Each entry here is to be restated word for word.
[[ Supplied material, beginning ]]
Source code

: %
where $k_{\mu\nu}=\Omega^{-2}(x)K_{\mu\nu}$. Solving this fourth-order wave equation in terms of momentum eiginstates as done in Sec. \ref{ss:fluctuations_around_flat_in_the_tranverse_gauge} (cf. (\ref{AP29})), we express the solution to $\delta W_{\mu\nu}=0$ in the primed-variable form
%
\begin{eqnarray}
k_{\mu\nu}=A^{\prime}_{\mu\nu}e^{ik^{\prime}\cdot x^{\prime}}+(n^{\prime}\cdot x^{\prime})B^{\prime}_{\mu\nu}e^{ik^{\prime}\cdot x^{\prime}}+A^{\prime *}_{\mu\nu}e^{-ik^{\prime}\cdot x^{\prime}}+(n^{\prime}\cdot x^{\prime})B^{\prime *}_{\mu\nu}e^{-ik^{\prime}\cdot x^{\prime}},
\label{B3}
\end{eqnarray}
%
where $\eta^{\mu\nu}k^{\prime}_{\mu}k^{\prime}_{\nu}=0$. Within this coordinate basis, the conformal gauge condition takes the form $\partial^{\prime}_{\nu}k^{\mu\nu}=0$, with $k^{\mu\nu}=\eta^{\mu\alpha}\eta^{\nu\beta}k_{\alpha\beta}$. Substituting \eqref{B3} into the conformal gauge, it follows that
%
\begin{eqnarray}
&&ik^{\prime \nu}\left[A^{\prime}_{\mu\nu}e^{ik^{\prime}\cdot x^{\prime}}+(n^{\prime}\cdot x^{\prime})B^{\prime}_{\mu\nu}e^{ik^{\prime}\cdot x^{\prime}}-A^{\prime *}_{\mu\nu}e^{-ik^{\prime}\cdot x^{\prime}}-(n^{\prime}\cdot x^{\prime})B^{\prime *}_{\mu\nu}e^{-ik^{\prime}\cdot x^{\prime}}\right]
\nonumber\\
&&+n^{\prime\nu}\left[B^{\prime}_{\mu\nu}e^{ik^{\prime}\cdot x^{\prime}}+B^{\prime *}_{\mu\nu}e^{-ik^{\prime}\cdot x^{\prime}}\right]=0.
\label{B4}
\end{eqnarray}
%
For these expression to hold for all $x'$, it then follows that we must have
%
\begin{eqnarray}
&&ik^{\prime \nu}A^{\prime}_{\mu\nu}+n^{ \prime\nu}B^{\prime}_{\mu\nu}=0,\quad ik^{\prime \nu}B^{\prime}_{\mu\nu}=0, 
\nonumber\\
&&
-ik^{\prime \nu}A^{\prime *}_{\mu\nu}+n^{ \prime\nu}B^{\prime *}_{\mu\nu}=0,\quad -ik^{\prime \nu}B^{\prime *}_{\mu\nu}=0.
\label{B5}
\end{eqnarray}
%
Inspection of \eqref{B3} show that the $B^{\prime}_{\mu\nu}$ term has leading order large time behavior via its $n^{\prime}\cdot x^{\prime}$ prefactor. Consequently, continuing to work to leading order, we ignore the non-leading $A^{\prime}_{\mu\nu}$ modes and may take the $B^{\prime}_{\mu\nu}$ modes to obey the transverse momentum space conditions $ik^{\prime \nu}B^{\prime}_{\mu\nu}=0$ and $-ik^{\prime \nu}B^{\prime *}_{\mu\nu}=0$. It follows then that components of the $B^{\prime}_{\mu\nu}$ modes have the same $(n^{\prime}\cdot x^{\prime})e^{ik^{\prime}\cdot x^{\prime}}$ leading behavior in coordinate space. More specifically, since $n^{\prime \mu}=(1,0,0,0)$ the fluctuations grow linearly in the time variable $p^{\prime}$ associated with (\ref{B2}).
[[ Supplied material, end ]]
* Exercise response:
Source code

: %
where $k_{\mu\nu}=\Omega^{-2}(x)K_{\mu\nu}$. Solving this fourth-order wave equation in terms of momentum eiginstates as done in Sec. \ref{ss:fluctuations_around_flat_in_the_tranverse_gauge} (cf. (\ref{AP29})), we express the solution to $\delta W_{\mu\nu}=0$ in the primed-variable form
%
\begin{eqnarray}
k_{\mu\nu}=A^{\prime}_{\mu\nu}e^{ik^{\prime}\cdot x^{\prime}}+(n^{\prime}\cdot x^{\prime})B^{\prime}_{\mu\nu}e^{ik^{\prime}\cdot x^{\prime}}+A^{\prime *}_{\mu\nu}e^{-ik^{\prime}\cdot x^{\prime}}+(n^{\prime}\cdot x^{\prime})B^{\prime *}_{\mu\nu}e^{-ik^{\prime}\cdot x^{\prime}},
\label{B3}
\end{eqnarray}
%
where $\eta^{\mu\nu}k^{\prime}_{\mu}k^{\prime}_{\nu}=0$. Within this coordinate basis, the conformal gauge condition takes the form $\partial^{\prime}_{\nu}k^{\mu\nu}=0$, with $k^{\mu\nu}=\eta^{\mu\alpha}\eta^{\nu\beta}k_{\alpha\beta}$. Substituting \eqref{B3} into the conformal gauge, it follows that
%
\begin{eqnarray}
&&ik^{\prime \nu}\left[A^{\prime}_{\mu\nu}e^{ik^{\prime}\cdot x^{\prime}}+(n^{\prime}\cdot x^{\prime})B^{\prime}_{\mu\nu}e^{ik^{\prime}\cdot x^{\prime}}-A^{\prime *}_{\mu\nu}e^{-ik^{\prime}\cdot x^{\prime}}-(n^{\prime}\cdot x^{\prime})B^{\prime *}_{\mu\nu}e^{-ik^{\prime}\cdot x^{\prime}}\right]
\nonumber\\
&&+n^{\prime\nu}\left[B^{\prime}_{\mu\nu}e^{ik^{\prime}\cdot x^{\prime}}+B^{\prime *}_{\mu\nu}e^{-ik^{\prime}\cdot x^{\prime}}\right]=0.
\label{B4}
\end{eqnarray}
%
For these expression to hold for all $x'$, it then follows that we must have
%
\begin{eqnarray}
&&ik^{\prime \nu}A^{\prime}_{\mu\nu}+n^{ \prime\nu}B^{\prime}_{\mu\nu}=0,\quad ik^{\prime \nu}B^{\prime}_{\mu\nu}=0, 
\nonumber\\
&&
-ik^{\prime \nu}A^{\prime *}_{\mu\nu}+n^{ \prime\nu}B^{\prime *}_{\mu\nu}=0,\quad -ik^{\prime \nu}B^{\prime *}_{\mu\nu}=0.
\label{B5}
\end{eqnarray}
%
Inspection of \eqref{B3} show that the $B^{\prime}_{\mu\nu}$ term has leading order large time behavior via its $n^{\prime}\cdot x^{\prime}$ prefactor. Consequently, continuing to work to leading order, we ignore the non-leading $A^{\prime}_{\mu\nu}$ modes and may take the $B^{\prime}_{\mu\nu}$ modes to obey the transverse momentum space conditions $ik^{\prime \nu}B^{\prime}_{\mu\nu}=0$ and $-ik^{\prime \nu}B^{\prime *}_{\mu\nu}=0$. It follows then that components of the $B^{\prime}_{\mu\nu}$ modes have the same $(n^{\prime}\cdot x^{\prime})e^{ik^{\prime}\cdot x^{\prime}}$ leading behavior in coordinate space. More specifically, since $n^{\prime \mu}=(1,0,0,0)$ the fluctuations grow linearly in the time variable $p^{\prime}$ associated with (\ref{B2}).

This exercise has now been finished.